GOAL OF THE EXERCISE
Taking the listing below, restate word for word each line from the line with "有些辅助命令会加上一个减号，" to the line with "系统启动时，会自动运行其所在Target级别相应的目录里所有链接的服务。", ends included, and stop there.

RECORDS TO USE
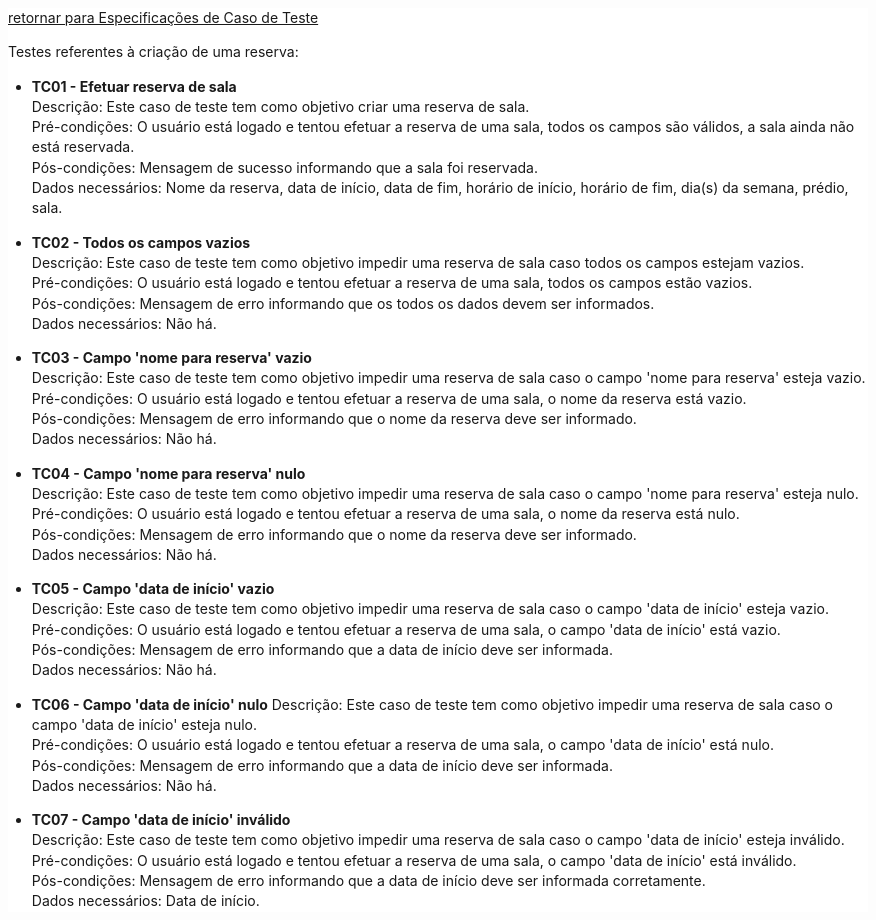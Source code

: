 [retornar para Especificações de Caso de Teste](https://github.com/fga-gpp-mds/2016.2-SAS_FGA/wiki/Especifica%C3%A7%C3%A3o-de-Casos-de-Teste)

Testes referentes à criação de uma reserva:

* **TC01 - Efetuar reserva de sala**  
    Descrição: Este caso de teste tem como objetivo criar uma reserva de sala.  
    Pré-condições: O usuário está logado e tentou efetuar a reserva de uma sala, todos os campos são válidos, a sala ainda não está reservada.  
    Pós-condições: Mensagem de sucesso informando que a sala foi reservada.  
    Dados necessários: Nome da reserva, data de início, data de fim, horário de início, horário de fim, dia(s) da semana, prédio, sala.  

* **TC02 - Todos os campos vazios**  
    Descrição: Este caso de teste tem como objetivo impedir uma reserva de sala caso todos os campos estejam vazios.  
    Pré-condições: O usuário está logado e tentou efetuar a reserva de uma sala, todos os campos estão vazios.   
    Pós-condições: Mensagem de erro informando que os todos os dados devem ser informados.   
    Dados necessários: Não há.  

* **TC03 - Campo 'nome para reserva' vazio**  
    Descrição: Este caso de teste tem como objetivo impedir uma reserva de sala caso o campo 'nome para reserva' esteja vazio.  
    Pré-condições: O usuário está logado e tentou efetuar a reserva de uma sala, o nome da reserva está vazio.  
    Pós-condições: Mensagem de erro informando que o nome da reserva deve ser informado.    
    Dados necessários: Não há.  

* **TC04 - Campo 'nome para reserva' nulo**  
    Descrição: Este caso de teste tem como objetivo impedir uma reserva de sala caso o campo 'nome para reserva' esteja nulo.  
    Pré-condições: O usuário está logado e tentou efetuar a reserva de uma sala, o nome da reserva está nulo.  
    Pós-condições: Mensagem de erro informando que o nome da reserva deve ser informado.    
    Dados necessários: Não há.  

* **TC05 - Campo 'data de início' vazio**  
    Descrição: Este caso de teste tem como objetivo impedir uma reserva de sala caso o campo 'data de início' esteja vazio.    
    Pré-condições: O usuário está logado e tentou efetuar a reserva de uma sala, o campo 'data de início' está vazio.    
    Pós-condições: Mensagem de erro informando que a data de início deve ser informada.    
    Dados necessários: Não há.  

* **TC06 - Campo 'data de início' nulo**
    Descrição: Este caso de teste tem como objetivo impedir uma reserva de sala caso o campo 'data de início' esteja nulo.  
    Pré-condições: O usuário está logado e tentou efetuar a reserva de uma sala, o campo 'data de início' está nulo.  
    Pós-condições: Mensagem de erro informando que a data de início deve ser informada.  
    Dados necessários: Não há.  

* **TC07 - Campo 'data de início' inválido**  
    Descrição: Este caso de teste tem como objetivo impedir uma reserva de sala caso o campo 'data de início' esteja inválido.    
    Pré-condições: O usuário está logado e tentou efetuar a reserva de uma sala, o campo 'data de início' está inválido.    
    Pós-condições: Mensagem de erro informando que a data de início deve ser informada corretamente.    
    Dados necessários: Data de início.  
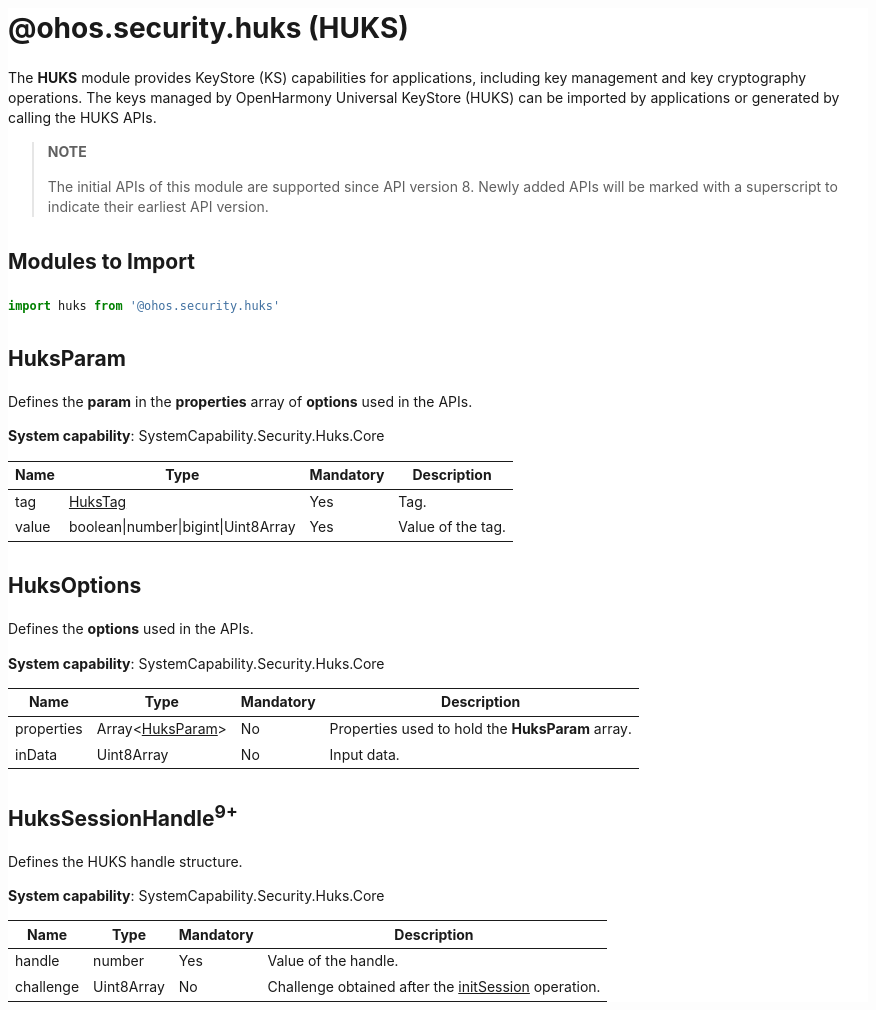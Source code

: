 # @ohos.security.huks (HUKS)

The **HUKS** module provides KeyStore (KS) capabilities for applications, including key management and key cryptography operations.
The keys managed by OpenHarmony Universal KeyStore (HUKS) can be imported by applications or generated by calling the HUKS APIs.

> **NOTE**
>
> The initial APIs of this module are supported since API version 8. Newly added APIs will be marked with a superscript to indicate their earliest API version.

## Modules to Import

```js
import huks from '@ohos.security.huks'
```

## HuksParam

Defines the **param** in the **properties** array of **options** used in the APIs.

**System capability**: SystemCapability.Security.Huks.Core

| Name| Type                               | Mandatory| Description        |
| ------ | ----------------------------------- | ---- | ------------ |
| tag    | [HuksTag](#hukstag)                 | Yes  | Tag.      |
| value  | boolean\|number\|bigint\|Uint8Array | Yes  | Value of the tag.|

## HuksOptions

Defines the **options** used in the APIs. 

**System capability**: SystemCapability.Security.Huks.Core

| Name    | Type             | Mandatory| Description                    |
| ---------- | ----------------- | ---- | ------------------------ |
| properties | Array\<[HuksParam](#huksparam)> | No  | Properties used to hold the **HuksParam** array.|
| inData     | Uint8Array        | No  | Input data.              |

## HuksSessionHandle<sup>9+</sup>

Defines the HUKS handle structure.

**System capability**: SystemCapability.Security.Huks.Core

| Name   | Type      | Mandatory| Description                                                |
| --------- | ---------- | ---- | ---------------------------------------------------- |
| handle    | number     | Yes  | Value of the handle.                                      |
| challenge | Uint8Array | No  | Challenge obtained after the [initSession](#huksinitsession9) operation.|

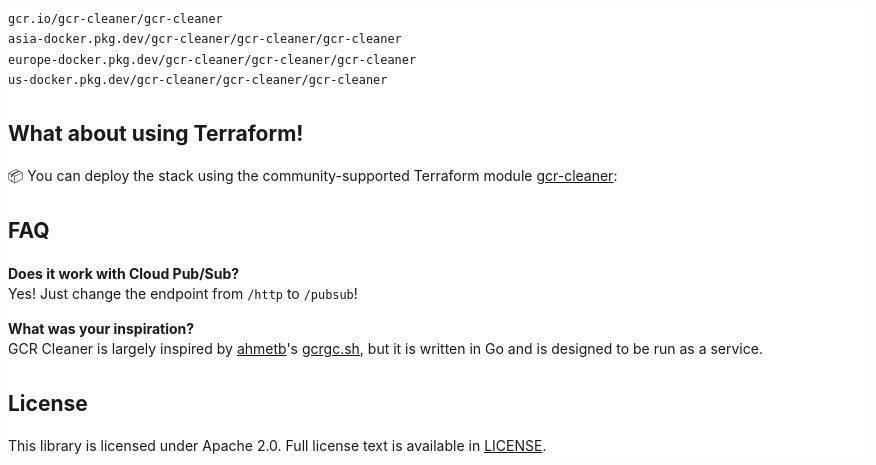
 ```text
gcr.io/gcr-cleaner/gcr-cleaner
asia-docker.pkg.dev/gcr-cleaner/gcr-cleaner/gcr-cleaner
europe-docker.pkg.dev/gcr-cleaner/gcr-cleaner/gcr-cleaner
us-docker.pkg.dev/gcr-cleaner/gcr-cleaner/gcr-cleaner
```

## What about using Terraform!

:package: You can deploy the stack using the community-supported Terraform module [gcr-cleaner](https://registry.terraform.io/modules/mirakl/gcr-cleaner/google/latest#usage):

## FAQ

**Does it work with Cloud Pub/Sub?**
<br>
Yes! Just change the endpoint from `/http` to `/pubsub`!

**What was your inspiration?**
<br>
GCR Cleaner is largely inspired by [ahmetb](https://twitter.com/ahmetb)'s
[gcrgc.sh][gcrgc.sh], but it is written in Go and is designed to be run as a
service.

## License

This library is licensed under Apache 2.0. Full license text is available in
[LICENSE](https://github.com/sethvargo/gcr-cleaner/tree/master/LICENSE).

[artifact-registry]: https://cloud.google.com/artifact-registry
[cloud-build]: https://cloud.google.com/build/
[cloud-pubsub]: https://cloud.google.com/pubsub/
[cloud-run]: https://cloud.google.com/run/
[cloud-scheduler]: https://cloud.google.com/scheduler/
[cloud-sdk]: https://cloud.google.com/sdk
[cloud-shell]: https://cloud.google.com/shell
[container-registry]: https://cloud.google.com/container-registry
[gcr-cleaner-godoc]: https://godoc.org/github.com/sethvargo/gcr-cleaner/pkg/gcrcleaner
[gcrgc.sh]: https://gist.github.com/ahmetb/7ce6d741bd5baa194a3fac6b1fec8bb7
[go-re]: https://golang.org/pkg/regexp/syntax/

...

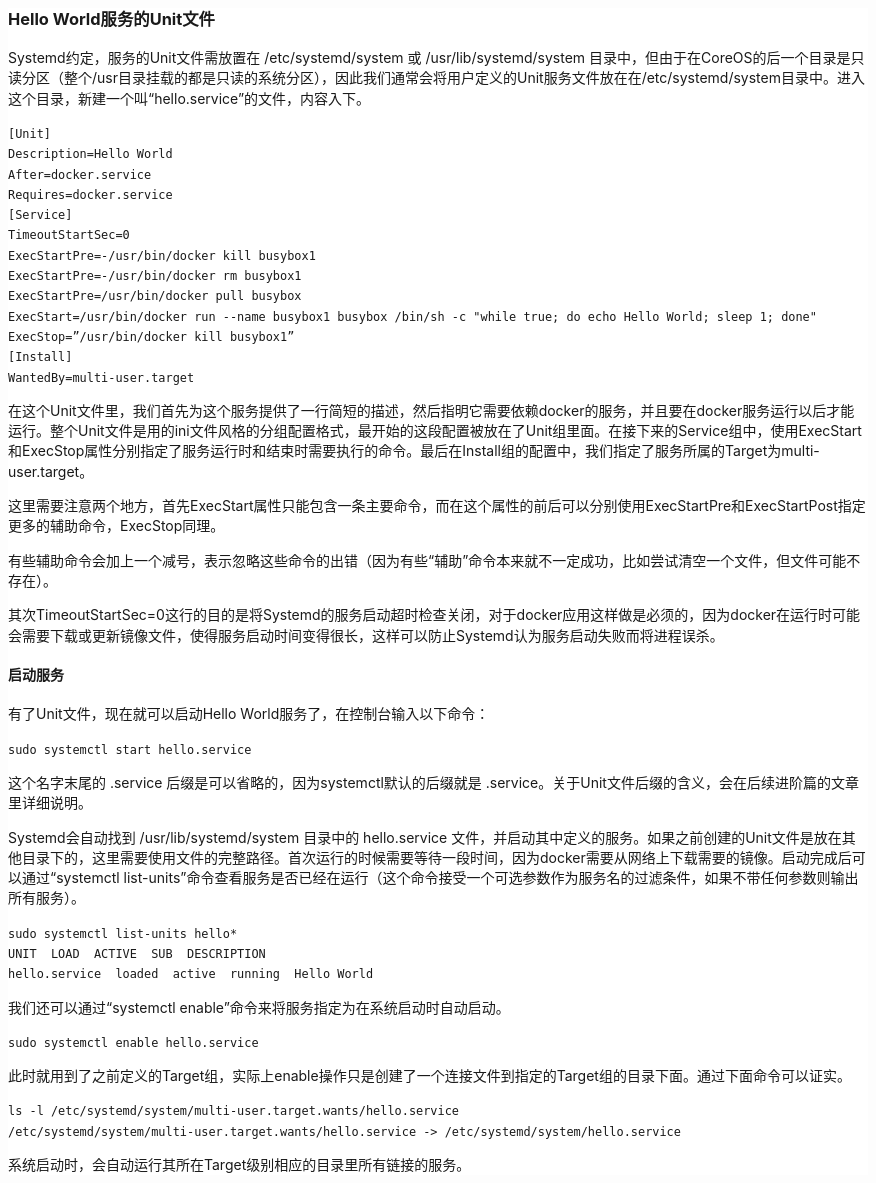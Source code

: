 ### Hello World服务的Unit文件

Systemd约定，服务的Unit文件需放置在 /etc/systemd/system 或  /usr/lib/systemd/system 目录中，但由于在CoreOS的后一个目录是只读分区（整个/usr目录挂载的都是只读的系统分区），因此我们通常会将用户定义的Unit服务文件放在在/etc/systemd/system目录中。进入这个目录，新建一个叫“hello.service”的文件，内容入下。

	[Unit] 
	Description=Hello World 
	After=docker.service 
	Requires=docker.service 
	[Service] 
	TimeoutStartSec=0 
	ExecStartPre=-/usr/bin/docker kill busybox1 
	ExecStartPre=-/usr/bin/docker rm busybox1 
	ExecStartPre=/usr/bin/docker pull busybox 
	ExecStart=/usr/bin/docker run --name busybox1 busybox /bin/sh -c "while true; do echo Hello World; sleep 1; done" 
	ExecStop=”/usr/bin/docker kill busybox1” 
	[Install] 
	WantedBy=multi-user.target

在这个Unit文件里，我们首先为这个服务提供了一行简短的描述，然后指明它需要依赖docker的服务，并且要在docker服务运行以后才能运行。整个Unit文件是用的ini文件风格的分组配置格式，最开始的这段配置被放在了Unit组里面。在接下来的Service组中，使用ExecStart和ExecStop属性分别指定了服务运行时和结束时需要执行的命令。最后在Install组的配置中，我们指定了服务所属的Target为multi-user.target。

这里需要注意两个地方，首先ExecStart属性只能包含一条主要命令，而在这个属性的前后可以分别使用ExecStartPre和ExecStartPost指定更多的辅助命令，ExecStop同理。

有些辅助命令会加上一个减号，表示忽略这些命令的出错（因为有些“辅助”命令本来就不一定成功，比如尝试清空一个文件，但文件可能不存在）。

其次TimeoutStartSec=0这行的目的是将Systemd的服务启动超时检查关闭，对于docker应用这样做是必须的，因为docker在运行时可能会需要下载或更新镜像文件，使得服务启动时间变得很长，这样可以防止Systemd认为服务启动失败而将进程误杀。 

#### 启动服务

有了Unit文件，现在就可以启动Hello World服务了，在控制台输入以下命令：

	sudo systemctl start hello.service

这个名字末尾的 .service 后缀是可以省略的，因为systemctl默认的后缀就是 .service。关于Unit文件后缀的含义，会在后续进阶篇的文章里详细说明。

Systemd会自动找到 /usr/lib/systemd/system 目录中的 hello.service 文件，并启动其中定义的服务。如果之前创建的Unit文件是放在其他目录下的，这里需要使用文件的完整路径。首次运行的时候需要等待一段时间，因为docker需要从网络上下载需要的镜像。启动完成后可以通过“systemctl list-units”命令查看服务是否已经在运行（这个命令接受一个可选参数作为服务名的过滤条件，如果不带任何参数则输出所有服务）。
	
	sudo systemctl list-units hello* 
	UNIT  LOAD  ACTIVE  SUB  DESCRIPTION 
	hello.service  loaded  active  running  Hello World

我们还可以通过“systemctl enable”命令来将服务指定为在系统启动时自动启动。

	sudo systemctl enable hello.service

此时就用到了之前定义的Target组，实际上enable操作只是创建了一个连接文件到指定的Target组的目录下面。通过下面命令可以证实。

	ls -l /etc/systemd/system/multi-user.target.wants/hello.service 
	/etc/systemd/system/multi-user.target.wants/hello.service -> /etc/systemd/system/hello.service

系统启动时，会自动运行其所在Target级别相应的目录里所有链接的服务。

TASK RESPONSE
有些辅助命令会加上一个减号，表示忽略这些命令的出错（因为有些“辅助”命令本来就不一定成功，比如尝试清空一个文件，但文件可能不存在）。

其次TimeoutStartSec=0这行的目的是将Systemd的服务启动超时检查关闭，对于docker应用这样做是必须的，因为docker在运行时可能会需要下载或更新镜像文件，使得服务启动时间变得很长，这样可以防止Systemd认为服务启动失败而将进程误杀。 

#### 启动服务

有了Unit文件，现在就可以启动Hello World服务了，在控制台输入以下命令：

	sudo systemctl start hello.service

这个名字末尾的 .service 后缀是可以省略的，因为systemctl默认的后缀就是 .service。关于Unit文件后缀的含义，会在后续进阶篇的文章里详细说明。

Systemd会自动找到 /usr/lib/systemd/system 目录中的 hello.service 文件，并启动其中定义的服务。如果之前创建的Unit文件是放在其他目录下的，这里需要使用文件的完整路径。首次运行的时候需要等待一段时间，因为docker需要从网络上下载需要的镜像。启动完成后可以通过“systemctl list-units”命令查看服务是否已经在运行（这个命令接受一个可选参数作为服务名的过滤条件，如果不带任何参数则输出所有服务）。
	
	sudo systemctl list-units hello* 
	UNIT  LOAD  ACTIVE  SUB  DESCRIPTION 
	hello.service  loaded  active  running  Hello World

我们还可以通过“systemctl enable”命令来将服务指定为在系统启动时自动启动。

	sudo systemctl enable hello.service

此时就用到了之前定义的Target组，实际上enable操作只是创建了一个连接文件到指定的Target组的目录下面。通过下面命令可以证实。

	ls -l /etc/systemd/system/multi-user.target.wants/hello.service 
	/etc/systemd/system/multi-user.target.wants/hello.service -> /etc/systemd/system/hello.service

系统启动时，会自动运行其所在Target级别相应的目录里所有链接的服务。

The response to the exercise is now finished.